**Prompt**
Nothing in the listing should differ in your copy; retype it all exactly.
Supplied material Block Start
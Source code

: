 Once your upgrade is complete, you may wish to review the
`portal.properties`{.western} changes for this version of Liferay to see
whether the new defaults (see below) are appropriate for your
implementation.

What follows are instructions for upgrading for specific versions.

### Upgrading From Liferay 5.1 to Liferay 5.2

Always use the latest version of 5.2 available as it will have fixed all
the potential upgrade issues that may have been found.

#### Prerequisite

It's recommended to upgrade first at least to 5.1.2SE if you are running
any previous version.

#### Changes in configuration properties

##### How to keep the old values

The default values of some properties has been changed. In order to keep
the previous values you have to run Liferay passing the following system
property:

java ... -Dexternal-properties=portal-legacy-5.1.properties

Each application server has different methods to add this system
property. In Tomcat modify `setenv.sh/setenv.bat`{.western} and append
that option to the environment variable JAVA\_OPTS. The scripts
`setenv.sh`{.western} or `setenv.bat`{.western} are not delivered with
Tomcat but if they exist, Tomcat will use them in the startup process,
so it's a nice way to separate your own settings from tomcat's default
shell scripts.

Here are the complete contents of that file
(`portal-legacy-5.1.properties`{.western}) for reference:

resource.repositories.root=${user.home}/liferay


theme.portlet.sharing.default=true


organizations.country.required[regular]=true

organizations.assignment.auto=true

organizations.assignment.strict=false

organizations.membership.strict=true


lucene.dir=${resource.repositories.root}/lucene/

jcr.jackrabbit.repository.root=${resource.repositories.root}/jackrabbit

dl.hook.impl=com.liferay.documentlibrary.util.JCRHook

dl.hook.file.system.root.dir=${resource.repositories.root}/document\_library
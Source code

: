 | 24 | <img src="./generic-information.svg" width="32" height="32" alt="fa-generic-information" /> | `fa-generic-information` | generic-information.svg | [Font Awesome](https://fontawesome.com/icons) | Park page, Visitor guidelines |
Supplied material Block End
**Finished exercise**
Source code

: Once your upgrade is complete, you may wish to review the
`portal.properties`{.western} changes for this version of Liferay to see
whether the new defaults (see below) are appropriate for your
implementation.

What follows are instructions for upgrading for specific versions.

### Upgrading From Liferay 5.1 to Liferay 5.2

Always use the latest version of 5.2 available as it will have fixed all
the potential upgrade issues that may have been found.

#### Prerequisite

It's recommended to upgrade first at least to 5.1.2SE if you are running
any previous version.

#### Changes in configuration properties

##### How to keep the old values

The default values of some properties has been changed. In order to keep
the previous values you have to run Liferay passing the following system
property:

java ... -Dexternal-properties=portal-legacy-5.1.properties

Each application server has different methods to add this system
property. In Tomcat modify `setenv.sh/setenv.bat`{.western} and append
that option to the environment variable JAVA\_OPTS. The scripts
`setenv.sh`{.western} or `setenv.bat`{.western} are not delivered with
Tomcat but if they exist, Tomcat will use them in the startup process,
so it's a nice way to separate your own settings from tomcat's default
shell scripts.

Here are the complete contents of that file
(`portal-legacy-5.1.properties`{.western}) for reference:

resource.repositories.root=${user.home}/liferay


theme.portlet.sharing.default=true


organizations.country.required[regular]=true

organizations.assignment.auto=true

organizations.assignment.strict=false

organizations.membership.strict=true


lucene.dir=${resource.repositories.root}/lucene/

jcr.jackrabbit.repository.root=${resource.repositories.root}/jackrabbit

dl.hook.impl=com.liferay.documentlibrary.util.JCRHook

dl.hook.file.system.root.dir=${resource.repositories.root}/document\_library
Source code

: | 24 | <img src="./generic-information.svg" width="32" height="32" alt="fa-generic-information" /> | `fa-generic-information` | generic-information.svg | [Font Awesome](https://fontawesome.com/icons) | Park page, Visitor guidelines |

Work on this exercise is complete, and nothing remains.